I peered in. The great horse stood, bolt upright but apparently in a profound sleep. It was indeed a fine creature, with no spot or shadow, as far as I could discern, to mar its glossy whiteness. I stood there staring and brooding for several minutes, wondering if both Monica and I were the victims of some astounding hallucination. I had no fear at all of Dandy, after having seen him; and it didn’t alarm me when, presently, his frame quivered, his eyes opened, and he turned to look at me. But as I looked into his eyes an indefinable fear possessed me. The horse stared dumbly for a moment, and his nostrils dilated. Although I half-expected him to tear his head out of the halter and prance round upon me, I could not move. I stared, and as I stared, the horse’s lips moved back from the teeth in a grin, unmistakably a grin, of malign intelligence. The gesture vividly recalled Dearth to my mind. I had described him as equine, and if proof of the word’s aptness were needed, Dandy had supplied that proof.

‘He’s come back,’ Monica murmured to me, on my return to the house. ‘Ill, I think. He’s gone to lie down. Have you seen Dandy?’
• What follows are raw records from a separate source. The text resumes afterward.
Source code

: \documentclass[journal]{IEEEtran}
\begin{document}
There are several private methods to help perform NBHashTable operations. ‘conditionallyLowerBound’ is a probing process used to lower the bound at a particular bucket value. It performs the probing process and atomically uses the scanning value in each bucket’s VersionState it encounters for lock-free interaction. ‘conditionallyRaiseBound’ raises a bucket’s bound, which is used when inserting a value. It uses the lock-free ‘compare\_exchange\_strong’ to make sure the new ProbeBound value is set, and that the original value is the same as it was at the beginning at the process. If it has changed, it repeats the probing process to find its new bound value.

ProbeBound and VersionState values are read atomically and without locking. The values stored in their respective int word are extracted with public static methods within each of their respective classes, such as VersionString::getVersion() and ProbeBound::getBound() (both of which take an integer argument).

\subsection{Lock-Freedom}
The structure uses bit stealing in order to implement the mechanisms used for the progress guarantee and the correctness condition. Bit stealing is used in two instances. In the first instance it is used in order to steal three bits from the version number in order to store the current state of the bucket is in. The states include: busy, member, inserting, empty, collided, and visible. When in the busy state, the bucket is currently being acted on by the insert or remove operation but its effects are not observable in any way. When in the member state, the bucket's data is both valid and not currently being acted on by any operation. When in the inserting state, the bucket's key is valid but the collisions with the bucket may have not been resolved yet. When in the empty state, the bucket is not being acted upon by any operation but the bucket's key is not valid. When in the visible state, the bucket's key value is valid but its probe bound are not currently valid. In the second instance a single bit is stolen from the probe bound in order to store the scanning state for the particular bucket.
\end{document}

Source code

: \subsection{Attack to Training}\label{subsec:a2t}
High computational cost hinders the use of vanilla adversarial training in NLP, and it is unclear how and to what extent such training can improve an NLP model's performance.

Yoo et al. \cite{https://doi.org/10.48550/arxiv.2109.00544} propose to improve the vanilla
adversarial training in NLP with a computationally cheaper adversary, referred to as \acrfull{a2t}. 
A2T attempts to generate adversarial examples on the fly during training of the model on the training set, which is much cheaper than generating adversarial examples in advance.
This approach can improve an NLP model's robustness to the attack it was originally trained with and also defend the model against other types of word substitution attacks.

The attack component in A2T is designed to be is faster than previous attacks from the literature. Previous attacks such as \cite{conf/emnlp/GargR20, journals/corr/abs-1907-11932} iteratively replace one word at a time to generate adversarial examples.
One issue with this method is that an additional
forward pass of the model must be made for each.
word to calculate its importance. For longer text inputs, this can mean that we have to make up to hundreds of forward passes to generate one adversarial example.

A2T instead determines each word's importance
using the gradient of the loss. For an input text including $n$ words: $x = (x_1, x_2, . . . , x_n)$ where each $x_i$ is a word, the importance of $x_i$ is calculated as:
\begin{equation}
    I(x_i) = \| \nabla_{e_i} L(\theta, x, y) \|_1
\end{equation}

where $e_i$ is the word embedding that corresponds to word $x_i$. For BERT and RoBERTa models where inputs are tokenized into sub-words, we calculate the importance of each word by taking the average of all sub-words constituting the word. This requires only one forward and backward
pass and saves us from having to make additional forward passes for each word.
‘Yes. And I hope not to see him again.’

But I was to see him again, twice again. The first time was that same night, from my bedroom window. Both my bedroom and my cousin’s looked out upon that grassy hill of which I spoke. It rose from a few yards until almost level with the second storey of the house and then abruptly curved away. Somewhere about midnight, feeling restless and troubled by my thoughts, I got out of bed and went to the window to take an airing.

I was not the only restless creature that night. Standing not twenty yards away, with the sky for background, was a great horse. The moonlight made its white flank gleam like silver, and lit up the eyes that stared fixedly at my window.